━━━━━ Listed entries

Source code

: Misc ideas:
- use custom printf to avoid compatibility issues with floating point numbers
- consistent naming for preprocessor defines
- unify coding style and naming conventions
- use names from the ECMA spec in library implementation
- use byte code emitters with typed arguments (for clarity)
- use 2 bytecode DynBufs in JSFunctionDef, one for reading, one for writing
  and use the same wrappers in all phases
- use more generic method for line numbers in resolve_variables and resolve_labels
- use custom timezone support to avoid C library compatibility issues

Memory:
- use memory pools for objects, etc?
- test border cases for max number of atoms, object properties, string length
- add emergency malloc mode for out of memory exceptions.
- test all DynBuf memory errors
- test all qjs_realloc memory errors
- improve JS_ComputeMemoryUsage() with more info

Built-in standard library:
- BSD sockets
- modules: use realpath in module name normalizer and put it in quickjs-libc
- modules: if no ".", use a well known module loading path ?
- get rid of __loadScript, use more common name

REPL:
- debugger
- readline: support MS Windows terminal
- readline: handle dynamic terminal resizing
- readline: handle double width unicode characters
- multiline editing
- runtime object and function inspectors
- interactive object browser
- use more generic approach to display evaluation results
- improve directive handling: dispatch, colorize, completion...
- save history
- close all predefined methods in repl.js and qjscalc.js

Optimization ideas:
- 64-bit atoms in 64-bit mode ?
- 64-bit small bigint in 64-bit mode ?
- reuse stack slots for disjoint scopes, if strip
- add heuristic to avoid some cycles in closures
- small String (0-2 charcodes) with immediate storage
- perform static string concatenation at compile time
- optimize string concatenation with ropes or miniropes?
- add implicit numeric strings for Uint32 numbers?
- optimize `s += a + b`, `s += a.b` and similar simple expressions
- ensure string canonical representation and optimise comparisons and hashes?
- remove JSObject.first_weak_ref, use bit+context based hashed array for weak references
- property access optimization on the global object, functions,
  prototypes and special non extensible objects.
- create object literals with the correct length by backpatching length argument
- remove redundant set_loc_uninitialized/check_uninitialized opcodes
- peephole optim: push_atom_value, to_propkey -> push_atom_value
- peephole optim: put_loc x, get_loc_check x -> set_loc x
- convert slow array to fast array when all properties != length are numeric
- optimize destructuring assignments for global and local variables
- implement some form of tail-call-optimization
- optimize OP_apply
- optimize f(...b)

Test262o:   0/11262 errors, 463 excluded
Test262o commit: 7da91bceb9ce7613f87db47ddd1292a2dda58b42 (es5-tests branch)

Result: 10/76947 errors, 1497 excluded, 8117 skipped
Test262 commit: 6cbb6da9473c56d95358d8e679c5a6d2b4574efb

━━━━━━━━━━

§ Directions
Each line from the first line of the listing through the line with "- reuse stack" must be output exactly, both ends included, and no other line may appear.

§ Reply
Source code

: Misc ideas:
- use custom printf to avoid compatibility issues with floating point numbers
- consistent naming for preprocessor defines
- unify coding style and naming conventions
- use names from the ECMA spec in library implementation
- use byte code emitters with typed arguments (for clarity)
- use 2 bytecode DynBufs in JSFunctionDef, one for reading, one for writing
  and use the same wrappers in all phases
- use more generic method for line numbers in resolve_variables and resolve_labels
- use custom timezone support to avoid C library compatibility issues

Memory:
- use memory pools for objects, etc?
- test border cases for max number of atoms, object properties, string length
- add emergency malloc mode for out of memory exceptions.
- test all DynBuf memory errors
- test all qjs_realloc memory errors
- improve JS_ComputeMemoryUsage() with more info

Built-in standard library:
- BSD sockets
- modules: use realpath in module name normalizer and put it in quickjs-libc
- modules: if no ".", use a well known module loading path ?
- get rid of __loadScript, use more common name

REPL:
- debugger
- readline: support MS Windows terminal
- readline: handle dynamic terminal resizing
- readline: handle double width unicode characters
- multiline editing
- runtime object and function inspectors
- interactive object browser
- use more generic approach to display evaluation results
- improve directive handling: dispatch, colorize, completion...
- save history
- close all predefined methods in repl.js and qjscalc.js

Optimization ideas:
- 64-bit atoms in 64-bit mode ?
- 64-bit small bigint in 64-bit mode ?
- reuse stack slots for disjoint scopes, if strip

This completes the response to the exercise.